Nicht-medikamentöse Therapie

  • Physiotherapie: Physiotherapeutische Übungen können helfen, die Beweglichkeit zu verbessern, Muskelverspannungen zu lösen und die Nervenfunktion zu fördern.
  • Ergotherapie: Ergotherapeutische Maßnahmen können helfen, den Alltag trotz der Beschwerden besser zu bewältigen.
  • Transkutane elektrische Nervenstimulation (TENS): TENS kann helfen, Schmerzen zu lindern, indem elektrische Impulse an die Nerven gesendet werden.
  • Akupunktur: Akupunktur kann bei einigen Patienten Schmerzen lindern und die Nervenfunktion verbessern.
  • Psychotherapie: Psychotherapeutische Maßnahmen können helfen, mit den Schmerzen umzugehen und die Lebensqualität zu verbessern.

Invasive Therapie

  • Nervenblockaden: Selektive Nervenblockaden können helfen, Schmerzen zu lindern, indem die Nerven, die die Schmerzen verursachen, blockiert werden.
  • Neuromodulationsverfahren: Verfahren wie die Rückenmarkstimulation können helfen, Schmerzen zu lindern, indem die Nervenaktivität im Rückenmark moduliert wird.

Weitere Maßnahmen

  • Kompressionswäsche: Das Tragen von Kompressionswäsche kann helfen, Schwellungen zu reduzieren und die Durchblutung zu verbessern.
  • Lymphdrainage: Eine fachgerechte Lymphdrainage kann helfen, Schwellungen zu reduzieren und die Wundheilung zu fördern.
  • Haut- und Narbenpflege: Die Pflege der Haut und der Narben mit fett­hal­ti­gen Cremes kann helfen, Spannungsgefühle zu reduzieren und die Haut geschmeidig zu halten.
  • Vermeidung von Überlastung: In den ersten Wochen nach der Operation sollten über­mä­ßi­ge Span­nun­gen, die auf die Nar­ben ein­wir­ken, ver­mie­den werden.

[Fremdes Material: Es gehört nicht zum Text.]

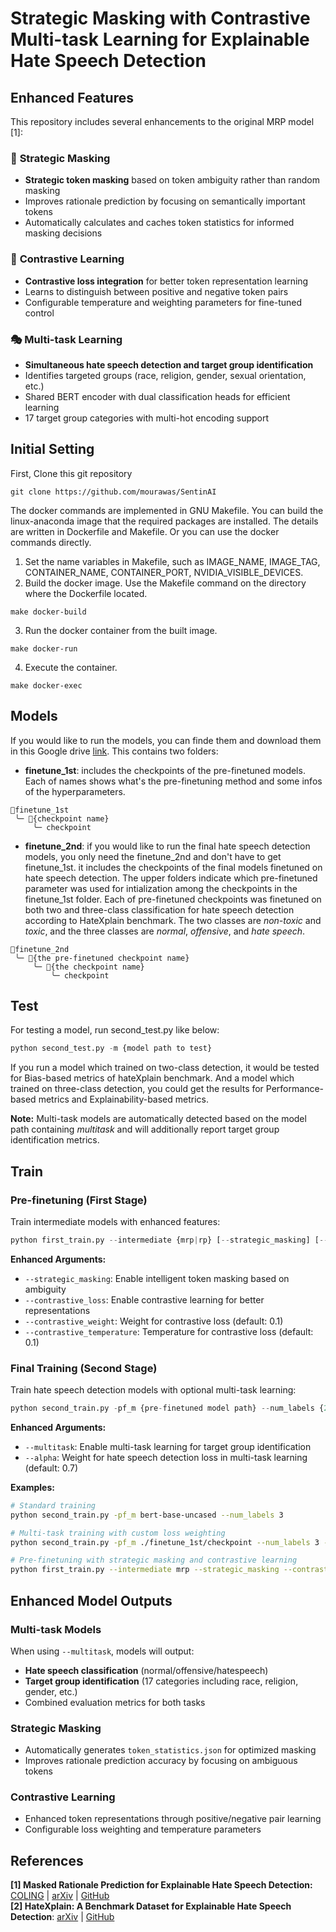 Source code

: # Strategic Masking with Contrastive Multi-task Learning for Explainable Hate Speech Detection

## Enhanced Features

This repository includes several enhancements to the original MRP model [1]:

### 🎯 **Strategic Masking**
- **Strategic token masking** based on token ambiguity rather than random masking
- Improves rationale prediction by focusing on semantically important tokens
- Automatically calculates and caches token statistics for informed masking decisions

### 🔗 **Contrastive Learning**
- **Contrastive loss integration** for better token representation learning
- Learns to distinguish between positive and negative token pairs
- Configurable temperature and weighting parameters for fine-tuned control

### 🎭 **Multi-task Learning**
- **Simultaneous hate speech detection and target group identification**
- Identifies targeted groups (race, religion, gender, sexual orientation, etc.)
- Shared BERT encoder with dual classification heads for efficient learning
- 17 target group categories with multi-hot encoding support

## Initial Setting
First, Clone this git repository
```
git clone https://github.com/mourawas/SentinAI
```
The docker commands are implemented in GNU Makefile. You can build the linux-anaconda image that the required packages are installed. The details are written in Dockerfile and Makefile. Or you can use the docker commands directly. 
1. Set the name variables in Makefile, such as IMAGE_NAME, IMAGE_TAG, CONTAINER_NAME, CONTAINER_PORT, NVIDIA_VISIBLE_DEVICES.
2. Build the docker image. Use the Makefile command on the directory where the Dockerfile located.
```
make docker-build
```
3. Run the docker container from the built image.
```
make docker-run
```
4. Execute the container.
```
make docker-exec
```

## Models
If you would like to run the models, you can finde them and download them in this Google drive [link](https://drive.google.com/drive/u/1/folders/1vAkw4C90RV8_fSjDZRCvOLHtRD4-zHtj). This contains two folders:
- **finetune_1st**: includes the checkpoints of the pre-finetuned models. Each of names shows what's the pre-finetuning method and some infos of the hyperparameters.
```
📁finetune_1st
 ╰─ 📁{checkpoint name}
     ╰─ checkpoint
```
- **finetune_2nd**: if you would like to run the final hate speech detection models, you only need the finetune_2nd and don't have to get finetune_1st. it includes the checkpoints of the final models finetuned on hate speech detection. The upper folders indicate which pre-finetuned parameter was used for intialization among the checkpoints in the finetune_1st folder. Each of pre-finetuned checkpoints was finetuned on both two and three-class classification for hate speech detection according to HateXplain benchmark. The two classes are *non-toxic* and *toxic*, and the three classes are *normal*, *offensive*, and *hate speech*.
```
📁finetune_2nd
 ╰─ 📁{the pre-finetuned checkpoint name}
     ╰─ 📁{the checkpoint name}
         ╰─ checkpoint 
```

## Test
For testing a model, run second_test.py like below:
```python
python second_test.py -m {model path to test}
```

If you run a model which trained on two-class detection, it would be tested for Bias-based metrics of hateXplain benchmark. And a model which trained on three-class detection, you could get the results for Performance-based metrics and Explainability-based metrics.

**Note:** Multi-task models are automatically detected based on the model path containing *multitask* and will additionally report target group identification metrics.

## Train

### Pre-finetuning (First Stage)
Train intermediate models with enhanced features:
```python
python first_train.py --intermediate {mrp|rp} [--strategic_masking] [--contrastive_loss] [additional options]
```
**Enhanced Arguments:**
- `--strategic_masking`: Enable intelligent token masking based on ambiguity
- `--contrastive_loss`: Enable contrastive learning for better representations
- `--contrastive_weight`: Weight for contrastive loss (default: 0.1)
- `--contrastive_temperature`: Temperature for contrastive loss (default: 0.1)

### Final Training (Second Stage)
Train hate speech detection models with optional multi-task learning:
```python
python second_train.py -pf_m {pre-finetuned model path} --num_labels {2|3} [--multitask] [additional options]
```
**Enhanced Arguments:**
- `--multitask`: Enable multi-task learning for target group identification
- `--alpha`: Weight for hate speech detection loss in multi-task learning (default: 0.7)

**Examples:**
```bash
# Standard training
python second_train.py -pf_m bert-base-uncased --num_labels 3

# Multi-task training with custom loss weighting
python second_train.py -pf_m ./finetune_1st/checkpoint --num_labels 3 --multitask --alpha 0.8

# Pre-finetuning with strategic masking and contrastive learning
python first_train.py --intermediate mrp --strategic_masking --contrastive_loss --contrastive_weight 0.15
```

## Enhanced Model Outputs

### Multi-task Models
When using `--multitask`, models will output:
- **Hate speech classification** (normal/offensive/hatespeech)
- **Target group identification** (17 categories including race, religion, gender, etc.)
- Combined evaluation metrics for both tasks

### Strategic Masking
- Automatically generates `token_statistics.json` for optimized masking
- Improves rationale prediction accuracy by focusing on ambiguous tokens

### Contrastive Learning
- Enhanced token representations through positive/negative pair learning
- Configurable loss weighting and temperature parameters

## References
**[1] Masked Rationale Prediction for Explainable Hate Speech Detection:** [COLING](https://aclanthology.org/2022.coling-1.577/)  |  [arXiv](https://arxiv.org/abs/2211.00243) | [GitHub](https://github.com/alatteaday/mrp_hate-speech-detection)   
**[2] HateXplain: A Benchmark Dataset for Explainable Hate Speech Detection**: [arXiv](https://arxiv.org/abs/2012.10289) | [GitHub](https://github.com/hate-alert/HateXplain)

Komplikationen und Risiken

Wie bei jeder Operation gibt es auch bei Bauchoperationen Risiken und mögliche Komplikationen. Dazu gehören:

  • Wundheilungsstörungen: Wundheilungsstörungen können zu Infektionen und verzögerter Heilung führen.
  • Blutergüsse und Schwellungen: Blutergüsse und Schwellungen im Operationsgebiet sind häufig und bilden sich in der Regel von selbst zurück.
  • Infektionen: Infektionen können zu Fieber, Schmerzen und Rötungen im Operationsgebiet führen.
  • Thrombose und Embolie: Thrombosen und Embolien sind seltene, aber potenziell lebensbedrohliche Komplikationen.
  • Nervenverletzungen: Nervenverletzungen können zu Taubheitsgefühlen, Schmerzen und Funktionsstörungen führen.
  • Serombildung: Eine Serombildung (Wundwasseransammlung) kann nach der Operation auftreten und muss möglicherweise punktiert werden.
  • Überschüssige Narbenbildung: Eine überschüssige Narbenbildung (Keloid) kann zu Schmerzen und Juckreiz führen.

Prävention

Es gibt einige Maßnahmen, die Patienten ergreifen können, um das Risiko von Taubheitsgefühlen nach Bauchoperationen zu reduzieren:

  • Optimale Vorbereitung auf die Operation: Patienten sollten vor der Operation auf Alkohol und blutverdünnende Medikamente verzichten.
  • Sorgfältige Operationstechnik: Der Operateur sollte eine sorgfältige Operationstechnik anwenden, um Nervenverletzungen zu vermeiden.
  • Frühzeitige Mobilisierung: Eine frühzeitige Mobilisierung nach der Operation kann helfen, die Durchblutung zu fördern und das Risiko von Thrombosen und Embolien zu reduzieren.
  • Kompressionswäsche: Das Tragen von Kompressionswäsche kann helfen, Schwellungen zu reduzieren und die Durchblutung zu verbessern.
  • Schmerzmanagement: Eine adäquate Schmerztherapie kann helfen, Entzündungen zu reduzieren und die Nervenfunktion zu fördern.